La estabilidad duró poco porque, en 2014, un grupo disidente de Al Qaeda se autoproclamó como califato (imperio) de Iraq y Siria y desde Mosul se expandió, principalmente, hacia la región kurda. El Estado Islámico dominó hasta hace un tiempo la mayor parte de la región kurda, hasta que milicias de ellos, los Peshmerga, la recuperaron en feroces batallas.

Bajo la consigna de que los kurdos, y no el ejército árabe iraquí, reconquistaron el norte del país, el presidente de la región autónoma kurda, Masud Barzani, se apresuró a convocar a un referéndum para votar por la independencia en setiembre de 2017, calculando, equivocadamente, que el voto masivo de los kurdos iraquíes contaría con el apoyo masivo de la comunidad internacional. Sin embargo, la geopolítica de los “grandes”, nada compasiva con los kurdos, les negó otra vez un estado.
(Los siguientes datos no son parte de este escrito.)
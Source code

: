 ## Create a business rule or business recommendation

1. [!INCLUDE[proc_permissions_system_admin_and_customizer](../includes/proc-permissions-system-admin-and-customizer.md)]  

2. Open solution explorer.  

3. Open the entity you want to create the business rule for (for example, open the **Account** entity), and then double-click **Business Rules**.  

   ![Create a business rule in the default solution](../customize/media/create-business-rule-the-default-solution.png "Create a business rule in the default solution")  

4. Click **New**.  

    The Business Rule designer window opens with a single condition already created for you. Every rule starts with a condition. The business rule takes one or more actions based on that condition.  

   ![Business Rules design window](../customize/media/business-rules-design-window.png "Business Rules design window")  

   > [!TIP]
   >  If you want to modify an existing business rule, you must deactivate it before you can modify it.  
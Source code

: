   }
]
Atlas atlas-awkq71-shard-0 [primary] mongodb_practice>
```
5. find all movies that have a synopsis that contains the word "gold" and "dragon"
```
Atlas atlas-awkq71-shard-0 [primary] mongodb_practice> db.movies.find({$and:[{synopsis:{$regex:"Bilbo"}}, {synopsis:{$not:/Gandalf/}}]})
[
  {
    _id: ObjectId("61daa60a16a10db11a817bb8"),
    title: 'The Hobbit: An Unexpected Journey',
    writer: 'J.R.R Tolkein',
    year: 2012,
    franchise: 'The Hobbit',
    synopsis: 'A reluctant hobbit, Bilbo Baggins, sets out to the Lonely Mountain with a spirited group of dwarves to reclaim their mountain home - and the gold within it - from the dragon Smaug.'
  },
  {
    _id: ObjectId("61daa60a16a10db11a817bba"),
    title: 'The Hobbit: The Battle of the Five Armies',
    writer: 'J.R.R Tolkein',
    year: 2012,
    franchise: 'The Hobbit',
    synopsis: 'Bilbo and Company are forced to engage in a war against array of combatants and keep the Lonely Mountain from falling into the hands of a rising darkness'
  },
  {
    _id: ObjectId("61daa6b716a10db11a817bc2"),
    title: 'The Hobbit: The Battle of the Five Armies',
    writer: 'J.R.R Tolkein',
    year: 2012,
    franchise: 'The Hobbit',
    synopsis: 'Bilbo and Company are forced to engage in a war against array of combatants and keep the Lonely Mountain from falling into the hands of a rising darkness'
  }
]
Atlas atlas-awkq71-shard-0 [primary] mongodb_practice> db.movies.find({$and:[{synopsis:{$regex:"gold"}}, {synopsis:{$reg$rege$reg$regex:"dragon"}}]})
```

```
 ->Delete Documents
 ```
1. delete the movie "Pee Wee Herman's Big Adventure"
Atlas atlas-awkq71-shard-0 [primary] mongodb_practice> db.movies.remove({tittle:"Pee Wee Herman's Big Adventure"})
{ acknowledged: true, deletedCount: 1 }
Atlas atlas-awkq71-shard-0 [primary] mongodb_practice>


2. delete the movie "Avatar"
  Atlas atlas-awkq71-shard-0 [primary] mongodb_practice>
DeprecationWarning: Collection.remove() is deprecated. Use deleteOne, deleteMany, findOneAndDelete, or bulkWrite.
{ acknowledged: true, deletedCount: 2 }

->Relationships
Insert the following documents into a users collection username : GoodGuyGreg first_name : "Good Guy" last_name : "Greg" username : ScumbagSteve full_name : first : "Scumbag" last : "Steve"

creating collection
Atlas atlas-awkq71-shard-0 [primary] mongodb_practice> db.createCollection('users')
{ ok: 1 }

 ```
Las amenazas de invasión y de bloqueos por parte de Turquía, de Irán y del gobierno iraquí de mayoría árabe, y la falta de apoyo internacional detuvieron el proyecto nacional kurdo. El sueño del pueblo que dio a los musulmanes al líder histórico kurdo, Saladino, quien expulsó a los cristianos del Medio Oriente durante las Cruzadas en el siglo XII, se mantiene congelado por los intereses de sus vecinos y de las grandes potencias del mundo.